With just days to go for the U.S. presidential elections on November 5, after what is arguably the most polarised campaign in recent history, it is time to start looking at what the future may hold. In the run-up to the polls, there were surprising turns, including the Joseph Biden-Kamala Harris switch as the Democrat candidate, and the assassination attempts on former President and Republican nominee Donald Trump.
A number of books on the upcoming elections makes it clear there are not two, but three likely outcomes: a Trump win, a Harris win, and a contested outcome that goes to the courts, and possibly the streets. “This is the strangest election cycle I’ve ever seen... I’m telling people, you’re worried about November, I’m worried about tomorrow morning,” says Trump loyalist and Republican Senator Lindsey Graham, according to an exchange in War, Bob Woodward’s latest book, out just weeks before election day.
Important conversations
To turn the covers of a Woodward book is to spend hours as a fly on the wall in the White House and other places where important conversations take place in the U.S. capital.

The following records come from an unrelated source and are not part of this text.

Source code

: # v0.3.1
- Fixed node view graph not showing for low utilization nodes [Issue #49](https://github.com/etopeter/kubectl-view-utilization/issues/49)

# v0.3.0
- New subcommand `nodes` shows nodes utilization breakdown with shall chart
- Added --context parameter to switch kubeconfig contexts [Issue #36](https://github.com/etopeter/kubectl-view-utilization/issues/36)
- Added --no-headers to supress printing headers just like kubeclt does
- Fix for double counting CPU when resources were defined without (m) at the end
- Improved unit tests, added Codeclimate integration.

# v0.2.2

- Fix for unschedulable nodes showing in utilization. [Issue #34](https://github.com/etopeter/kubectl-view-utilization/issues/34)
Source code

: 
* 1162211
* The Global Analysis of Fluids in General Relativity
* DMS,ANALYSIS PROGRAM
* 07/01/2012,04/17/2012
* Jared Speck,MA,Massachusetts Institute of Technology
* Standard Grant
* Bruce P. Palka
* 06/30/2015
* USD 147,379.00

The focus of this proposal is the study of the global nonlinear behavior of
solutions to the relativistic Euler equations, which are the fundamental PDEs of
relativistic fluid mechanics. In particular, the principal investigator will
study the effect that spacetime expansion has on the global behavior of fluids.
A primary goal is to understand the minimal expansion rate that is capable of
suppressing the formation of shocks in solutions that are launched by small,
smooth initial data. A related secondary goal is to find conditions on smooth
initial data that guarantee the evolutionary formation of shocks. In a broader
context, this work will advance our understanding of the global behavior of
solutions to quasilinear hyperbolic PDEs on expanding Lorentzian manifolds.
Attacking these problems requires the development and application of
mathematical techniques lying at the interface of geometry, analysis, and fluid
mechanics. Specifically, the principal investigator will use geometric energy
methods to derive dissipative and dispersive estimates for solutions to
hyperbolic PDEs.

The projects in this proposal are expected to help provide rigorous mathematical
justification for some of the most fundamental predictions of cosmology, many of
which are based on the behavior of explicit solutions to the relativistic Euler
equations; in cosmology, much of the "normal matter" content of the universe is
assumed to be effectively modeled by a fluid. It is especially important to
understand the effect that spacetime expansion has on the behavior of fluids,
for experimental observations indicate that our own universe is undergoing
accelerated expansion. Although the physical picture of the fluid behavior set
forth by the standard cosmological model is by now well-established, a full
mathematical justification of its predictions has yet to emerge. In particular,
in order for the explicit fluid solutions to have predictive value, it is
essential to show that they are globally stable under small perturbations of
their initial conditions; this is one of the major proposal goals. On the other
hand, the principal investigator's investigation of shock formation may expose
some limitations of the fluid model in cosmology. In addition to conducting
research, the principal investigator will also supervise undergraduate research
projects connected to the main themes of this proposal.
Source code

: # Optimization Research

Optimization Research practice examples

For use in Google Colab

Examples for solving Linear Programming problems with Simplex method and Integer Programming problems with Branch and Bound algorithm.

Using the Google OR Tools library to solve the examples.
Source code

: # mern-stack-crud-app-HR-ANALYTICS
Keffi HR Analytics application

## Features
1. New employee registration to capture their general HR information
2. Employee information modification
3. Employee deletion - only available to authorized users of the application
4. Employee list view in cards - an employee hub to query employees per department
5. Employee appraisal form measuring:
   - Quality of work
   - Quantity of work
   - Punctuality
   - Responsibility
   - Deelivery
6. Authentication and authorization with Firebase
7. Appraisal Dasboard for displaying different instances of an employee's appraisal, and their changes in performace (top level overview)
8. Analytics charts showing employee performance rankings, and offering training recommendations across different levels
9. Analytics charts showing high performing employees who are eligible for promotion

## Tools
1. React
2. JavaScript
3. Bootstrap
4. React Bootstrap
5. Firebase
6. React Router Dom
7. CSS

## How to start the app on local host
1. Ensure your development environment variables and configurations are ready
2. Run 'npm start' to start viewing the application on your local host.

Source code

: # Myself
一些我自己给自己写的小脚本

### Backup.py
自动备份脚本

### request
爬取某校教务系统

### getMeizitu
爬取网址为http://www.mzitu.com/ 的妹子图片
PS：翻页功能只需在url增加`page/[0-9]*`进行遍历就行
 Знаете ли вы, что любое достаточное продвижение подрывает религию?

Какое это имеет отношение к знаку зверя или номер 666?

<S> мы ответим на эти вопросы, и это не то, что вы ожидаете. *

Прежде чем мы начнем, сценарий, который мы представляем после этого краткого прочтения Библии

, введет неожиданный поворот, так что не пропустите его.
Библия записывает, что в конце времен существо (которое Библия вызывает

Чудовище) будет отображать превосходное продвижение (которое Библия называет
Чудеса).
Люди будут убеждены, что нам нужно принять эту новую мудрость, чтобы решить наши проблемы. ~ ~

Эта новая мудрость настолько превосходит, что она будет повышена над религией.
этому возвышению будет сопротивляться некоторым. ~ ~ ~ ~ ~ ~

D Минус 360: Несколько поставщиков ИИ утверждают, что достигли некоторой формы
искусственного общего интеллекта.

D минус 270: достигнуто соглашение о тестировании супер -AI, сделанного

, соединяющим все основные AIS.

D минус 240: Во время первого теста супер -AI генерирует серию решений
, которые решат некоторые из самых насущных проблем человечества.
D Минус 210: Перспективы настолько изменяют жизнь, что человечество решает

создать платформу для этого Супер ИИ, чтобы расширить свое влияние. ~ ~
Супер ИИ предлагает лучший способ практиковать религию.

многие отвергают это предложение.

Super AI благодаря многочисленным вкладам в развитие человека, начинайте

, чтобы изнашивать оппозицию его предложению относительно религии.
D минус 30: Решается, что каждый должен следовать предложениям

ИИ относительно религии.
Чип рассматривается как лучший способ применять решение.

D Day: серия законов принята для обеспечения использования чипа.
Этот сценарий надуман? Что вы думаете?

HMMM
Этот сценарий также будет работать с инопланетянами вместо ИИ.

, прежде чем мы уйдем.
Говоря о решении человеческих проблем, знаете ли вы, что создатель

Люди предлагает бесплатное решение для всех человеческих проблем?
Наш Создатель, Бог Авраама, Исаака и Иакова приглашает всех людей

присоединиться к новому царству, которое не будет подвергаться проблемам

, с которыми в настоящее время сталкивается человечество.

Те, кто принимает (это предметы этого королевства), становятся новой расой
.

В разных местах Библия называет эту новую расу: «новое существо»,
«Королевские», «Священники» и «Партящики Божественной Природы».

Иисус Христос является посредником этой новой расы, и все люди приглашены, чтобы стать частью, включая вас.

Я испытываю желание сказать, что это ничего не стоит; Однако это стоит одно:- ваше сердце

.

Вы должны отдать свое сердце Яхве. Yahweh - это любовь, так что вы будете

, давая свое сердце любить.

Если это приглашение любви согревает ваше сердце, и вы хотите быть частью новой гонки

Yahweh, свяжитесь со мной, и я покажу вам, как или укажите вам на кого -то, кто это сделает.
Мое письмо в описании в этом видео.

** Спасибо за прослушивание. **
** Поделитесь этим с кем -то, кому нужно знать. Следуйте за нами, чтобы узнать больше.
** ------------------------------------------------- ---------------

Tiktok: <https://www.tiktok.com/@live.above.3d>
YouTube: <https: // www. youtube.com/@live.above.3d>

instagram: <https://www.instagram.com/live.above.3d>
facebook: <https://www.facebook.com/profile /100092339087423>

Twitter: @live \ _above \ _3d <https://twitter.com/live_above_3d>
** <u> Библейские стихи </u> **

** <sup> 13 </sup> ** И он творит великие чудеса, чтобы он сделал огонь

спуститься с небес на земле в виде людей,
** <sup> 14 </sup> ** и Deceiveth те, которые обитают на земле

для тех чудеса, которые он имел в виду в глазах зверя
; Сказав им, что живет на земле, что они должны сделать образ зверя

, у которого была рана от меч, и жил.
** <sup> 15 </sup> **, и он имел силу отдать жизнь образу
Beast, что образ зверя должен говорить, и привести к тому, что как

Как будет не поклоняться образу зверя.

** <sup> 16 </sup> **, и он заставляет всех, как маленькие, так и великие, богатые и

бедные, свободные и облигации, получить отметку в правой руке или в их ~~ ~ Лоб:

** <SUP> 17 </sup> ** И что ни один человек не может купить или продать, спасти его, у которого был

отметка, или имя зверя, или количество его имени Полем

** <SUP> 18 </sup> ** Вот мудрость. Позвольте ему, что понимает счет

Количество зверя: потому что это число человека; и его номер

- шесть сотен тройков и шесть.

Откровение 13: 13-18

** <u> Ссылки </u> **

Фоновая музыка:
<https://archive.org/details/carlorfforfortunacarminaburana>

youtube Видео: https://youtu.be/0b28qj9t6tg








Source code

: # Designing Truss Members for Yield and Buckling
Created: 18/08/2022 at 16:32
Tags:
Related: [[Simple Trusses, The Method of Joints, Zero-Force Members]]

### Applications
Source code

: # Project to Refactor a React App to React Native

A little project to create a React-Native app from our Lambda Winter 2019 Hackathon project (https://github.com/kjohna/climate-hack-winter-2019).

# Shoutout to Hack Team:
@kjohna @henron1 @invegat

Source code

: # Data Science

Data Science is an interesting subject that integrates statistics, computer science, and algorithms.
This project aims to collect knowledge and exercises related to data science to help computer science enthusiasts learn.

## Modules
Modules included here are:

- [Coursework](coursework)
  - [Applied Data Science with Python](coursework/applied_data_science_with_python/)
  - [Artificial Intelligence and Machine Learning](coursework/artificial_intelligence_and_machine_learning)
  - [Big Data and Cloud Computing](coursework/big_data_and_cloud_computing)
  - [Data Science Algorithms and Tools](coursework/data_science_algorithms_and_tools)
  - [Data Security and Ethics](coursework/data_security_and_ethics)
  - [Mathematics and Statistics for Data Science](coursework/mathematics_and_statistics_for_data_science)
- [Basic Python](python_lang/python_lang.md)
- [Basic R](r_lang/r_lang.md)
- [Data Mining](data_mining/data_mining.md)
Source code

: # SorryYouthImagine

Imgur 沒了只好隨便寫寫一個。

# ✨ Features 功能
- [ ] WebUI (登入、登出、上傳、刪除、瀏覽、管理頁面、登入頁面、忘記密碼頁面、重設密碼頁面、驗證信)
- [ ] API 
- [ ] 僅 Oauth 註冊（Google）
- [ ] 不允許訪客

From his iconic start with reporting partner Carl Bernstein on the Watergate scandal that ended the Nixon Presidency, and their book All the President’s Men, Woodward has honed his skill as the ultimate insider-outsider in Washington with more than a dozen books focused on different presidencies. His trilogy on the Trump Presidency (2017-2021), Fear: Trump in the White House, Rage, and Peril (written with Robert Costa), brought out in granular detail the chaos, the unpredictability and the insecurity of the world’s most powerful country, and how that period changed the world.
Woodward’s latest, in that sense, takes off from previous books, Bush at War and Obama’s Wars, to speak about how the Biden years have dealt with three global conflicts: the U.S. pullout from Afghanistan, Russia’s invasion of Ukraine, and Israel’s assault on Gaza and Lebanon after the October 7, 2023 attacks. The book is remarkably up to date, and provides an insight on the past few years in the Oval office and just outside it. Woodward takes note of Biden’s dogged decision to withdraw all U.S. troops from Afghanistan, something he had failed to convince former President Barack Obama of doing.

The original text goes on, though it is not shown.